● YOUR TASK: Once the line with "list variable names" is found in the entries below, print it and each following line exactly, stopping after the line with "v izbranem članku."; print nothing else.
______________________________
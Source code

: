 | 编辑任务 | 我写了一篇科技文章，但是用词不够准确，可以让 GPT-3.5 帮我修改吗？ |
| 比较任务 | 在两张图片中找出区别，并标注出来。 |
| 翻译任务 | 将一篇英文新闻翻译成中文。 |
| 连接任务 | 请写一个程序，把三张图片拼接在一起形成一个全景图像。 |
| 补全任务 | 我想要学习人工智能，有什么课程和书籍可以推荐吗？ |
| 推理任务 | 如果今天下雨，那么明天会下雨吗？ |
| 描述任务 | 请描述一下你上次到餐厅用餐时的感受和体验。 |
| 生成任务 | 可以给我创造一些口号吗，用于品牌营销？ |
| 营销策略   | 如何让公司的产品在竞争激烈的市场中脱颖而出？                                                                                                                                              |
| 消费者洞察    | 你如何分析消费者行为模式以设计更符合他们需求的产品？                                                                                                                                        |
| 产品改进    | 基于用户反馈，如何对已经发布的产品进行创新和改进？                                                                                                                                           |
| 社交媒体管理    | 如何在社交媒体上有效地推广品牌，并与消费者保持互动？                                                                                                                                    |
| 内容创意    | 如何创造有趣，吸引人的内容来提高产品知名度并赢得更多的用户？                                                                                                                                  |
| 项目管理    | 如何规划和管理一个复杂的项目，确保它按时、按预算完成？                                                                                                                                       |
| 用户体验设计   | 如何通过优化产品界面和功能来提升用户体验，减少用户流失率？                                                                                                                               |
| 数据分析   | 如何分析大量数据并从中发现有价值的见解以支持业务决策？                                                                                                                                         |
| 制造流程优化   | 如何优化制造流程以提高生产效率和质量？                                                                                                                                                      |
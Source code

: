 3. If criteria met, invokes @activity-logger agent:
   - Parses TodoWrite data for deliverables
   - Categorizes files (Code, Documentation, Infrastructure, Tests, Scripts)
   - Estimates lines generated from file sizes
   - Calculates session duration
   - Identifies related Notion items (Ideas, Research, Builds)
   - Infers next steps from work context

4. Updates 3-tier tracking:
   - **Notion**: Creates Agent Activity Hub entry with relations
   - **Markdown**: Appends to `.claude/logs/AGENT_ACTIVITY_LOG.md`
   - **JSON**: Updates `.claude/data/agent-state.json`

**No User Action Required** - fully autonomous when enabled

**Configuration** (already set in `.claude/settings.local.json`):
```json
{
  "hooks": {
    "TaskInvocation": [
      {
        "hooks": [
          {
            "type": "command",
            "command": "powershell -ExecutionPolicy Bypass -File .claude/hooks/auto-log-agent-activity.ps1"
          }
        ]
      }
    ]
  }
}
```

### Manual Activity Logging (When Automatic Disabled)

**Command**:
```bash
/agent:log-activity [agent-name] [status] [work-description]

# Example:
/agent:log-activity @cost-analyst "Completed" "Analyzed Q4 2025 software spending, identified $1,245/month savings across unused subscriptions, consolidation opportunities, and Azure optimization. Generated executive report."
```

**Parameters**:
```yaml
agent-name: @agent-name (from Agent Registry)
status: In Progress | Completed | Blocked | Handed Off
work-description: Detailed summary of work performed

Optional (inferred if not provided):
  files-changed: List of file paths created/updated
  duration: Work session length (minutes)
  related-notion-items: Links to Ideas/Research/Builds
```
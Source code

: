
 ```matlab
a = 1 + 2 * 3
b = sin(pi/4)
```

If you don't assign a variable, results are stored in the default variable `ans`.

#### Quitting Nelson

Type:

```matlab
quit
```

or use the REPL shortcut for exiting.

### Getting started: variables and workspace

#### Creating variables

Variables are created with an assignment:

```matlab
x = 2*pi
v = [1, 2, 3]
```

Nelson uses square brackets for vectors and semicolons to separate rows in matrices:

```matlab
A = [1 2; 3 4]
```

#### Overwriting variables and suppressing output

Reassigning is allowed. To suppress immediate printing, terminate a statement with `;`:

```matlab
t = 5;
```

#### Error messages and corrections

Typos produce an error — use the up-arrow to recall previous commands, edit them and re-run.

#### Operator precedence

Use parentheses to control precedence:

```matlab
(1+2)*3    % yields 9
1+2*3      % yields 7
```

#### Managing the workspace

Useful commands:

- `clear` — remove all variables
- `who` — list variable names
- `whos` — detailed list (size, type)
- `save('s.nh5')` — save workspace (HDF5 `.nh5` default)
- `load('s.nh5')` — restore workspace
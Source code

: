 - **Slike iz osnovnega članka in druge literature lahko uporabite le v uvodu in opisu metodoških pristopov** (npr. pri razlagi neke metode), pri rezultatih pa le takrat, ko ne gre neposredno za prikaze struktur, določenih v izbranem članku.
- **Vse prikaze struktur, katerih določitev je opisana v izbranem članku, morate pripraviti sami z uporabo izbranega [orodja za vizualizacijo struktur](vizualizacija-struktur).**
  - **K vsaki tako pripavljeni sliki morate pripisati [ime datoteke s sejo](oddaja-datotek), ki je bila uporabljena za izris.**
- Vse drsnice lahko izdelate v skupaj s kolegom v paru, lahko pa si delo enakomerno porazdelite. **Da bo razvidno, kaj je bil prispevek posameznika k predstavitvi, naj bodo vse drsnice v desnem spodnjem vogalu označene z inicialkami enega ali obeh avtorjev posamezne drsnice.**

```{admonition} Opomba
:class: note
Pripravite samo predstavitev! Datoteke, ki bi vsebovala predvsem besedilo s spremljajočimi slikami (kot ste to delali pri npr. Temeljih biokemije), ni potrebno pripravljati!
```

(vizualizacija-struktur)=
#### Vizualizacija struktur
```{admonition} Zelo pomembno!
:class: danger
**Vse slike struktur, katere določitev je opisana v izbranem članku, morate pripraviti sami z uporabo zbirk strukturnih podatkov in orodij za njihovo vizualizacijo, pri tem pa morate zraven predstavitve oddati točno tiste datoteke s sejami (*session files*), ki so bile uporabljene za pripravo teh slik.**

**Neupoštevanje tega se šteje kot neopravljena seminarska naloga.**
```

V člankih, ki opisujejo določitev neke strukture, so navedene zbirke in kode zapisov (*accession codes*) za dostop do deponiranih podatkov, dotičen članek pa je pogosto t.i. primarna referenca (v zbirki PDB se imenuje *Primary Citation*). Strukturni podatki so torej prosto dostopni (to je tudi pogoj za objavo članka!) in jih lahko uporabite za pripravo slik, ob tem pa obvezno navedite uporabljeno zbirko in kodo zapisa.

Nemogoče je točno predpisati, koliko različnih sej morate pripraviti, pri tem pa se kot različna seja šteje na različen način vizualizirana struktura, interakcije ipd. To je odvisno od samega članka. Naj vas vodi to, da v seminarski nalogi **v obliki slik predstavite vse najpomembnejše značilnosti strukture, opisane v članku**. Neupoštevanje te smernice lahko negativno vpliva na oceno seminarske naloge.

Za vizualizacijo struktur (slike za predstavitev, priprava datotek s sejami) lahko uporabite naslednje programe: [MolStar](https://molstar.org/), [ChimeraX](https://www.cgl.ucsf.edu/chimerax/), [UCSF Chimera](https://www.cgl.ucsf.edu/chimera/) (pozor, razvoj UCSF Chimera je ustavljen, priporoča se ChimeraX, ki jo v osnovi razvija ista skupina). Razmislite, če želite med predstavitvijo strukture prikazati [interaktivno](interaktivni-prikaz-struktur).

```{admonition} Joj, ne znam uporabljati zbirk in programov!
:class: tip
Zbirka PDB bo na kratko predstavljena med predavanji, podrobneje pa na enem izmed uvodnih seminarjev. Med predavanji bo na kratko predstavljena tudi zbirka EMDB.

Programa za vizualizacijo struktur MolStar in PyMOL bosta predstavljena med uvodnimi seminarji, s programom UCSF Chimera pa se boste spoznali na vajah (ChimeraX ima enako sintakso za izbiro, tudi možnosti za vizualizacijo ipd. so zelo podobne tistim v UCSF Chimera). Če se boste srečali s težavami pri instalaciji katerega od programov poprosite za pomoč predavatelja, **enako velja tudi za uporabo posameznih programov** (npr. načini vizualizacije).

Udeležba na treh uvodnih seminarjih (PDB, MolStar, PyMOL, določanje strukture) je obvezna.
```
______________________________
● RESPONSE BELOW:
- `who` — list variable names
- `whos` — detailed list (size, type)
- `save('s.nh5')` — save workspace (HDF5 `.nh5` default)
- `load('s.nh5')` — restore workspace
Source code

: - **Slike iz osnovnega članka in druge literature lahko uporabite le v uvodu in opisu metodoških pristopov** (npr. pri razlagi neke metode), pri rezultatih pa le takrat, ko ne gre neposredno za prikaze struktur, določenih v izbranem članku.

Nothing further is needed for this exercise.